---------- Stored data

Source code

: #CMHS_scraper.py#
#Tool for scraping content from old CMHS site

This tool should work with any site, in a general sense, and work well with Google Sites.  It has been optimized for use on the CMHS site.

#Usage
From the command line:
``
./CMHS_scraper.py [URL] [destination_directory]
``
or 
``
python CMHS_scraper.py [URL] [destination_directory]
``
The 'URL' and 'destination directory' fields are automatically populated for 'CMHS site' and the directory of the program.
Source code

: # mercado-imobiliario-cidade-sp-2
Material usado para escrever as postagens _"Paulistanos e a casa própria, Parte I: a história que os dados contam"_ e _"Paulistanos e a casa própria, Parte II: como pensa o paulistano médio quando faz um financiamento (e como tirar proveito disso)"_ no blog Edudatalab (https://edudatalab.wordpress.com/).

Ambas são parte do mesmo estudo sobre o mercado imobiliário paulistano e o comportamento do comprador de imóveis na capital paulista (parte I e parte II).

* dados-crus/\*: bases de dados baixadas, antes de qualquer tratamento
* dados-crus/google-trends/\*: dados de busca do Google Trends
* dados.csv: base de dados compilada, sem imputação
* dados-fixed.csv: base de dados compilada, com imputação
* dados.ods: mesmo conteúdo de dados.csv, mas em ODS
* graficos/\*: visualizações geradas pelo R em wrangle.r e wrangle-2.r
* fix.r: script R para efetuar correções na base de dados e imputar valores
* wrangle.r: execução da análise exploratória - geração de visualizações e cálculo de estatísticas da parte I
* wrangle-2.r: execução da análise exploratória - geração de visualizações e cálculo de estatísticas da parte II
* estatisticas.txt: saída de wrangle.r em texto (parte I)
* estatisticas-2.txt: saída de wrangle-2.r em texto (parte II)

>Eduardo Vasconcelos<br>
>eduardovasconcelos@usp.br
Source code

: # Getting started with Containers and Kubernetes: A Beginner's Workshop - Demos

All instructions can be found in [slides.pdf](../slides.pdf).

--------------------

**What is expected**
Copy out the full set of entries without altering anything.

**Task result**
Source code

: #CMHS_scraper.py#
#Tool for scraping content from old CMHS site

This tool should work with any site, in a general sense, and work well with Google Sites.  It has been optimized for use on the CMHS site.

#Usage
From the command line:
``
./CMHS_scraper.py [URL] [destination_directory]
``
or 
``
python CMHS_scraper.py [URL] [destination_directory]
``
The 'URL' and 'destination directory' fields are automatically populated for 'CMHS site' and the directory of the program.
Source code

: # mercado-imobiliario-cidade-sp-2
Material usado para escrever as postagens _"Paulistanos e a casa própria, Parte I: a história que os dados contam"_ e _"Paulistanos e a casa própria, Parte II: como pensa o paulistano médio quando faz um financiamento (e como tirar proveito disso)"_ no blog Edudatalab (https://edudatalab.wordpress.com/).

Ambas são parte do mesmo estudo sobre o mercado imobiliário paulistano e o comportamento do comprador de imóveis na capital paulista (parte I e parte II).

* dados-crus/\*: bases de dados baixadas, antes de qualquer tratamento
* dados-crus/google-trends/\*: dados de busca do Google Trends
* dados.csv: base de dados compilada, sem imputação
* dados-fixed.csv: base de dados compilada, com imputação
* dados.ods: mesmo conteúdo de dados.csv, mas em ODS
* graficos/\*: visualizações geradas pelo R em wrangle.r e wrangle-2.r
* fix.r: script R para efetuar correções na base de dados e imputar valores
* wrangle.r: execução da análise exploratória - geração de visualizações e cálculo de estatísticas da parte I
* wrangle-2.r: execução da análise exploratória - geração de visualizações e cálculo de estatísticas da parte II
* estatisticas.txt: saída de wrangle.r em texto (parte I)
* estatisticas-2.txt: saída de wrangle-2.r em texto (parte II)

>Eduardo Vasconcelos<br>
>eduardovasconcelos@usp.br
Source code

: # Getting started with Containers and Kubernetes: A Beginner's Workshop - Demos

All instructions can be found in [slides.pdf](../slides.pdf).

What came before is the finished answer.